During the first quarter of 2018, we paid $6.0 million in distributions earned for the year ended December 31, 2017 to holders of the Series A preferred units. We have accrued approximately $1.8 million for distributions to holders of the Series A preferred units for the nine months ended September 30, 2018.

 

Financing Agreement

 

On December 27, 2017, we entered into a Financing Agreement with Cortland Capital Market Services LLC, as Collateral Agent and Administrative agent, CB Agent Services LLC, as Origination Agent and the parties identified as Lenders therein (the “Lenders”), pursuant to which Lenders have agreed to provide us with a multi-draw term loan in the aggregate principal amount of $80 million, subject to the terms and conditions set forth in the Financing Agreement. The total principal amount is divided into a $40 million commitment, the conditions for which were satisfied at the execution of the Financing Agreement (the “Effective Date Term Loan Commitment”) and an additional $40 million commitment that is contingent upon the satisfaction of certain conditions precedent specified in the Financing Agreement (“Delayed Draw Term Loan Commitment”). Loans made pursuant to the Financing Agreement are secured by substantially all of our assets.
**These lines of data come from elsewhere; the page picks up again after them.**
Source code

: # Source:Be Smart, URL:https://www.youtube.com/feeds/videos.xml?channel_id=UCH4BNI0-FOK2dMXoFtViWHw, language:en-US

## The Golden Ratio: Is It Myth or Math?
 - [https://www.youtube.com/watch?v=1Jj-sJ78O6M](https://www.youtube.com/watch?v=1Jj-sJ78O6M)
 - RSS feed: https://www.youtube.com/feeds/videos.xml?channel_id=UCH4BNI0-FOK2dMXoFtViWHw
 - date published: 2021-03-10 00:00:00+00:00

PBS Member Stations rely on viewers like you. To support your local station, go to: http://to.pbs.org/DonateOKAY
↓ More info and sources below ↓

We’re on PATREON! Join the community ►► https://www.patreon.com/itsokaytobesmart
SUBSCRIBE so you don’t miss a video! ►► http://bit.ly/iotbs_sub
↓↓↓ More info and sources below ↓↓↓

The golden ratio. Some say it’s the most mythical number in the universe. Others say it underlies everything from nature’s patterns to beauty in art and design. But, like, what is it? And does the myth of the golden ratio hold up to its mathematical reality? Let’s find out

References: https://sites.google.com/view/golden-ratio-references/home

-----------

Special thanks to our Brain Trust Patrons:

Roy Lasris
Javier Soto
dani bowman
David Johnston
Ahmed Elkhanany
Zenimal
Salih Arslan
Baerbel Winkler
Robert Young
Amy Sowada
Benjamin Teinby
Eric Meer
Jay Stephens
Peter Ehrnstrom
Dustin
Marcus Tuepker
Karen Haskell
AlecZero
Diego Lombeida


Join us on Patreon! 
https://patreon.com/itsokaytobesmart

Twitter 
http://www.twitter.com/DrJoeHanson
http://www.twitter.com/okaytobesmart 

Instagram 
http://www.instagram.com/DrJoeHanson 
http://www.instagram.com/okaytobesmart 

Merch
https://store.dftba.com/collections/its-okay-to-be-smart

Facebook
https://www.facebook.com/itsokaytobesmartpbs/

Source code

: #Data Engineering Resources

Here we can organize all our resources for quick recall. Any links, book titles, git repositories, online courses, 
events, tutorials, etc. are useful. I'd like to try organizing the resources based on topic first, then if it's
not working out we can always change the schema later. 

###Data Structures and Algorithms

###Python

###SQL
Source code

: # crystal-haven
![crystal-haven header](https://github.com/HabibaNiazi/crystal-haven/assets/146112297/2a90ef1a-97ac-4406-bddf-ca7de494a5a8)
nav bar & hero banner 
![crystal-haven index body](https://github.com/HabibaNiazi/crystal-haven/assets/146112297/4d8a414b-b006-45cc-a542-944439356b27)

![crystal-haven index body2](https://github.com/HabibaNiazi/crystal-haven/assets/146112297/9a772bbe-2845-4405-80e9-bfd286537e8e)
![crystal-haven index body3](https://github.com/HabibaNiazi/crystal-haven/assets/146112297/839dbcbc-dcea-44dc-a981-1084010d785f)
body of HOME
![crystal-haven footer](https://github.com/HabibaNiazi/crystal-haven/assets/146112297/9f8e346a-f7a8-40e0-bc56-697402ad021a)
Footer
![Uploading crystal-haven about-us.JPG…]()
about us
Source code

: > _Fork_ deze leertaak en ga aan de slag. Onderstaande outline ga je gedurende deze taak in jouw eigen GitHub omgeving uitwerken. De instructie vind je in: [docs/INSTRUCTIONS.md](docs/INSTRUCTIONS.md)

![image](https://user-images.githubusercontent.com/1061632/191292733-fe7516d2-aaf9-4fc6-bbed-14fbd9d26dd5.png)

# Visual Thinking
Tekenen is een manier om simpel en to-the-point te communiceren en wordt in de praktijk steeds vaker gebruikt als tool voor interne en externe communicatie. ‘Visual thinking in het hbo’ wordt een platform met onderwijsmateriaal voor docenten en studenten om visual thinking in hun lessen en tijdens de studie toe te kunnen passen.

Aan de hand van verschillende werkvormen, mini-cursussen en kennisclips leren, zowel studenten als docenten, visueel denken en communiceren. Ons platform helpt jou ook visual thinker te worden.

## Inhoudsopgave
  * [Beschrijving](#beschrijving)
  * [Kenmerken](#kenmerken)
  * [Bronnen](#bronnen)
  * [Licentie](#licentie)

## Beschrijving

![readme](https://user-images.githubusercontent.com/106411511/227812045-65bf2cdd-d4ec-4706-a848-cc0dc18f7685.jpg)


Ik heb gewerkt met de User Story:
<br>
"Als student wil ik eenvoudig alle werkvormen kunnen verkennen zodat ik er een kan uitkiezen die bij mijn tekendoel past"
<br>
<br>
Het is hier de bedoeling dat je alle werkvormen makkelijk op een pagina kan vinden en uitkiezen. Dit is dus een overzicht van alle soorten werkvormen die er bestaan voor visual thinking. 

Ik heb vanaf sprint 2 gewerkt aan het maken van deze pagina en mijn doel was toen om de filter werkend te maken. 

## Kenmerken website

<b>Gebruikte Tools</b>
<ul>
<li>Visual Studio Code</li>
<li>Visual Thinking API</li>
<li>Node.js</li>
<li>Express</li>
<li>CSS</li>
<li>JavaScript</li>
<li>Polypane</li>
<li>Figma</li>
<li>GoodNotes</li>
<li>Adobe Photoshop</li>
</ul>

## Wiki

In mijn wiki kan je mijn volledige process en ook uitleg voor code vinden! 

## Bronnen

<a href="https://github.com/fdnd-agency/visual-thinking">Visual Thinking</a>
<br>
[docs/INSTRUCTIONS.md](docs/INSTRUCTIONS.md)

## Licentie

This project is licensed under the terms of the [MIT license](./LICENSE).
The Financing Agreement terminates on December 27, 2020.

 

Loans made pursuant to the Financing Agreement are, at our option, either “Reference Rate Loans” or “LIBOR Rate Loans.” Reference Rate Loans bear interest at the greatest of (a) 4.25% per annum, (b) the Federal Funds Rate plus 0.50% per annum, (c) the LIBOR Rate (calculated on a one-month basis) plus 1.00% per annum or (d) the Prime Rate (as published in the Wall Street Journal) or if no such rate is published, the interest rate published by the Federal Reserve Board as the “bank prime loan” rate or similar rate quoted therein, in each case, plus an applicable margin of 9.00% per annum (or 12.00% per annum if we have elected to capitalize an interest payment pursuant to the PIK Option, as described below). LIBOR Rate Loans bear interest at the greater of (x) the LIBOR for such interest period divided by 100% minus the maximum percentage prescribed by the Federal Reserve for determining the reserve requirements in effect with respect to eurocurrency liabilities for any Lender, if any, and (y) 1.00%, in each case, plus 10.00% per annum (or 13.00% per annum if we have elected to capitalize an interest payment pursuant to the PIK Option). Interest payments are due on a monthly basis for Reference Rate Loans and one-, two- or three-month periods, at our option, for LIBOR Rate Loans. If there is no event of default occurring or continuing, we may elect to defer payment on interest accruing at 6.00% per annum by capitalizing and adding such interest payment to the principal amount of the applicable term loan (the “PIK Option”).

 

Commencing December 31, 2018, the principal for each loan made under the Financing Agreement will be payable on a quarterly basis in an amount equal to $375,000 per quarter, with all remaining unpaid principal and accrued and unpaid interest due on December 27, 2020. In addition, we must make certain prepayments over the term of any loans outstanding, including: (i) the payment of 25% of Excess Cash Flow (as that term is defined in the Financing Agreement) for each fiscal year, commencing with respect to the year ending December 31, 2019, (ii) subject to certain exceptions, the payment of 100% of the net cash proceeds from the dispositions of certain assets, the incurrence of certain indebtedness or receipts of cash outside of the ordinary course of business, and (iii) the payment of the excess of the outstanding principal amount of term loans outstanding over the amount of the Collateral Coverage Amount (as that term is defined in the Financing Agreement). In addition, the Lenders are entitled to (i) certain fees, including 1.50% per annum of the unused Delayed Draw Term Loan Commitment for as long as such commitment exists, (ii) for the 12-month period following the execution of the Financing Agreement, a make-whole amount equal to the interest and unused Delayed Draw Term Loan Commitment fees that would have been payable but for the occurrence of certain events, including among others, bankruptcy proceedings or the termination of the Financing Agreement by us, and (iii) audit and collateral monitoring fees and origination and exit fees.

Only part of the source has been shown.